The images in the slide show display some of the features of fixed-post grinding.  Notice how the 75% diameter grinding tool is offset, so the edge of the tool hangs out over the edge of the mirror.  As the turntable spins, it's only the friction between the disks and the abrasive that turns the grinding tool on top and initiates the grinding action on the mirror.  This mirror got some special treatment going down through the fine grinding stages.  The grinding sequence was 25-micron, 12-micron, and 9-micron then finishing with 5-micron.

The mirror was rough polished using high-speed fixed-post polishing on a 75% pitch polisher.  Rough parabolization was handled with a 40% lap to rapidly move the mirror away from spherical and toward the paraboloid we wanted.  A series of smaller polishers and premium-grade cerium oxide were used to put the final figure on this piece, and get it ready for a coating by Jeff Decker at Majestic.

After figuring, we performed a multiple-pass, multiple-diameter Foucault test and fed the numbers into FigureXP for data reduction.

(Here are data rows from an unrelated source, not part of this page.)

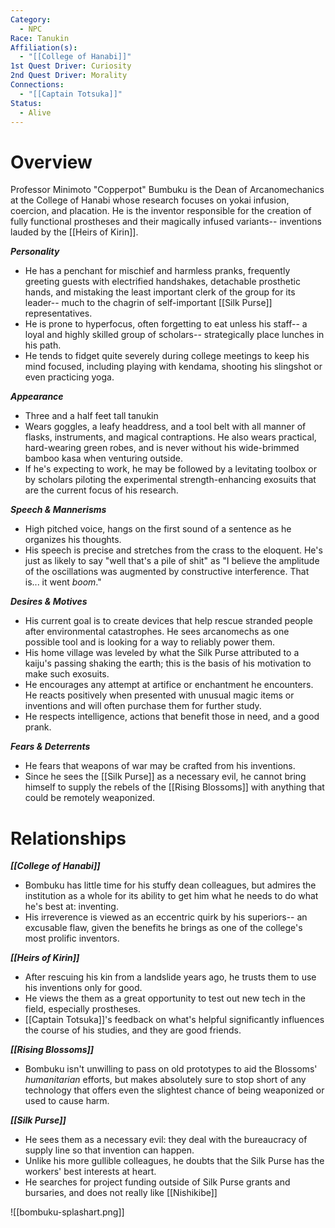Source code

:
 ```yaml
---
Category:
  - NPC
Race: Tanukin
Affiliation(s):
  - "[[College of Hanabi]]"
1st Quest Driver: Curiosity
2nd Quest Driver: Morality
Connections:
  - "[[Captain Totsuka]]"
Status:
  - Alive
---
```


# Overview
Professor Minimoto "Copperpot" Bumbuku is the Dean of Arcanomechanics at the College of Hanabi whose research focuses on yokai infusion, coercion, and placation. He is the inventor responsible for the creation of fully functional prostheses and their magically infused variants-- inventions lauded by the [[Heirs of Kirin]].

***Personality*** 
- He has a penchant for mischief and harmless pranks, frequently greeting guests with electrified handshakes, detachable prosthetic hands, and mistaking the least important clerk of the group for its leader-- much to the chagrin of self-important [[Silk Purse]] representatives. 
- He is prone to hyperfocus, often forgetting to eat unless his staff-- a loyal and highly skilled group of scholars-- strategically place lunches in his path. 
- He tends to fidget quite severely during college meetings to keep his mind focused, including playing with kendama, shooting his slingshot or even practicing yoga.

***Appearance***
- Three and a half feet tall tanukin
- Wears goggles, a leafy headdress, and a tool belt with all manner of flasks, instruments, and magical contraptions. He also wears practical, hard-wearing green robes, and is never without his wide-brimmed bamboo kasa when venturing outside.
- If he's expecting to work, he may be followed by a levitating toolbox or by scholars piloting the experimental strength-enhancing exosuits that are the current focus of his research.

***Speech & Mannerisms***
- High pitched voice, hangs on the first sound of a sentence as he organizes his thoughts.
- His speech is precise and stretches from the crass to the eloquent. He's just as likely to say "well that's a pile of shit" as "I believe the amplitude of the oscillations was augmented by constructive interference. That is... it went *boom*."

***Desires & Motives***
- His current goal is to create devices that help rescue stranded people after environmental catastrophes. He sees arcanomechs as one possible tool and is looking for a way to reliably power them.
- His home village was leveled by what the Silk Purse attributed to a kaiju's passing shaking the earth; this is the basis of his motivation to make such exosuits.
- He encourages any attempt at artifice or enchantment he encounters. He reacts positively when presented with unusual magic items or inventions and will often purchase them for further study.
- He respects intelligence, actions that benefit those in need, and a good prank.

***Fears & Deterrents***
- He fears that weapons of war may be crafted from his inventions.
- Since he sees the [[Silk Purse]] as a necessary evil, he cannot bring himself to supply the rebels of the [[Rising Blossoms]] with anything that could be remotely weaponized.

# Relationships

***[[College of Hanabi]]***
- Bombuku has little time for his stuffy dean colleagues, but admires the institution as a whole for its ability to get him what he needs to do what he's best at: inventing.
- His irreverence is viewed as an eccentric quirk by his superiors-- an excusable flaw, given the benefits he brings as one of the college's most prolific inventors.

***[[Heirs of Kirin]]***
- After rescuing his kin from a landslide years ago, he trusts them to use his inventions only for good.
- He views the them as a great opportunity to test out new tech in the field, especially prostheses.
- [[Captain Totsuka]]'s feedback on what's helpful significantly influences the course of his studies, and they are good friends.

***[[Rising Blossoms]]***
- Bombuku isn't unwilling to pass on old prototypes to aid the Blossoms' *humanitarian* efforts, but makes absolutely sure to stop short of any technology that offers even the slightest chance of being weaponized or used to cause harm.

***[[Silk Purse]]***
- He sees them as a necessary evil: they deal with the bureaucracy of supply line so that invention can happen.
- Unlike his more gullible colleagues, he doubts that the Silk Purse has the workers' best interests at heart.
- He searches for project funding outside of Silk Purse grants and bursaries, and does not really like [[Nishikibe]]

![[bombuku-splashart.png]]

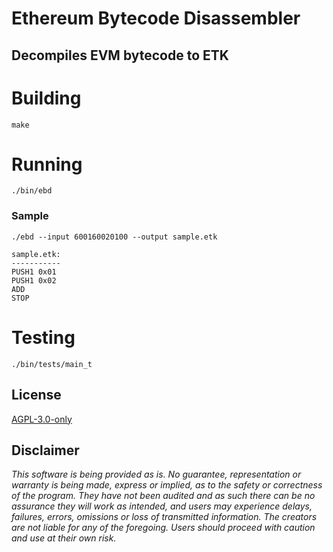 # Ethereum Bytecode Disassembler

## Decompiles EVM bytecode to ETK

# Building
```
make
```

# Running
```
./bin/ebd
```

### Sample
```
./ebd --input 600160020100 --output sample.etk

sample.etk:
-----------
PUSH1 0x01
PUSH1 0x02
ADD
STOP
```

# Testing
```
./bin/tests/main_t
```

## License

[AGPL-3.0-only](https://github.com/abrandec/vision_evm/blob/master/LICENSE)

## Disclaimer

_This software is being provided as is. No guarantee, representation or warranty is being made, express or implied, as to the safety or correctness of the program. They have not been audited and as such there can be no assurance they will work as intended, and users may experience delays, failures, errors, omissions or loss of transmitted information. The creators are not liable for any of the foregoing. Users should proceed with caution and use at their own risk._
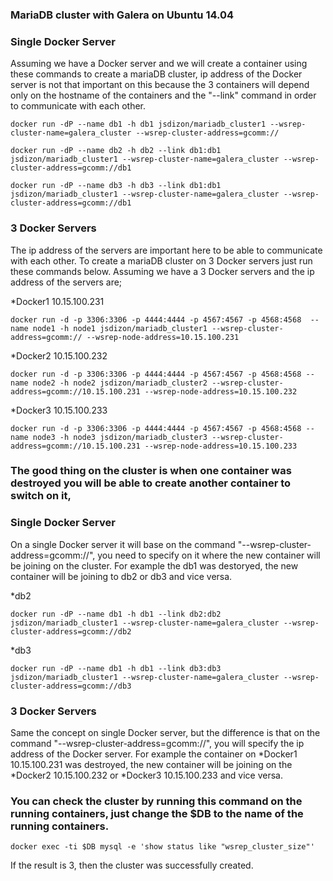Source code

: ### MariaDB cluster with Galera on Ubuntu 14.04



### Single Docker Server
Assuming we have a Docker server and we will create a container using these commands to create a mariaDB cluster, ip address of the Docker server is not that important on this because the 3 containers will depend only on the hostname of the containers and the "--link" command in order to communicate with each other.

```
docker run -dP --name db1 -h db1 jsdizon/mariadb_cluster1 --wsrep-cluster-name=galera_cluster --wsrep-cluster-address=gcomm://

docker run -dP --name db2 -h db2 --link db1:db1 jsdizon/mariadb_cluster1 --wsrep-cluster-name=galera_cluster --wsrep-cluster-address=gcomm://db1

docker run -dP --name db3 -h db3 --link db1:db1 jsdizon/mariadb_cluster1 --wsrep-cluster-name=galera_cluster --wsrep-cluster-address=gcomm://db1
```


### 3 Docker Servers
The ip address of the servers are important here to be able to communicate with each other. To create a mariaDB cluster on 3 Docker servers just run these commands below. Assuming we have a 3 Docker servers and the ip address of the servers are;

*Docker1 10.15.100.231
```
docker run -d -p 3306:3306 -p 4444:4444 -p 4567:4567 -p 4568:4568  --name node1 -h node1 jsdizon/mariadb_cluster1 --wsrep-cluster-address=gcomm:// --wsrep-node-address=10.15.100.231
```
*Docker2 10.15.100.232
```
docker run -d -p 3306:3306 -p 4444:4444 -p 4567:4567 -p 4568:4568 --name node2 -h node2 jsdizon/mariadb_cluster2 --wsrep-cluster-address=gcomm://10.15.100.231 --wsrep-node-address=10.15.100.232
```
*Docker3 10.15.100.233
```
docker run -d -p 3306:3306 -p 4444:4444 -p 4567:4567 -p 4568:4568 --name node3 -h node3 jsdizon/mariadb_cluster3 --wsrep-cluster-address=gcomm://10.15.100.231 --wsrep-node-address=10.15.100.233
```

### The good thing on the cluster is when one container was destroyed you will be able to create another container to switch on it,

### Single Docker Server
On a single Docker server it will base on the command "--wsrep-cluster-address=gcomm://", you need to specify on it where the new container will be joining on the cluster. For example the db1 was destoryed, the new container will be joining to db2 or db3 and vice versa.

*db2
```
docker run -dP --name db1 -h db1 --link db2:db2 jsdizon/mariadb_cluster1 --wsrep-cluster-name=galera_cluster --wsrep-cluster-address=gcomm://db2
```
*db3
```
docker run -dP --name db1 -h db1 --link db3:db3 jsdizon/mariadb_cluster1 --wsrep-cluster-name=galera_cluster --wsrep-cluster-address=gcomm://db3
```
### 3 Docker Servers
Same the concept on single Docker server, but the difference is that on the command "--wsrep-cluster-address=gcomm://", you will specify the ip address of the Docker server. For example the container on *Docker1 10.15.100.231 was destroyed, the new container will be joining on the *Docker2 10.15.100.232 or *Docker3 10.15.100.233 and vice versa.


### You can check the cluster by running this command on the running containers, just change the $DB to the name of the running containers.
```
docker exec -ti $DB mysql -e 'show status like "wsrep_cluster_size"'
```
If the result is 3, then the cluster was successfully created.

The FigureXP software calculated the Surface RMS error at 2.4 nm.  The Strehl ratio was given as 0.997 for this particular test.  And the mirror's P-V wave rating on the wavefront was slightly better than 1/32nd wave, as calculated by FigureXP.  This mirror stands out as a particularly fine piece, far exceeding our statistical standards.  As always, our technique is to improve the figure on every mirror until there can be no doubt about the premium quality of the surface.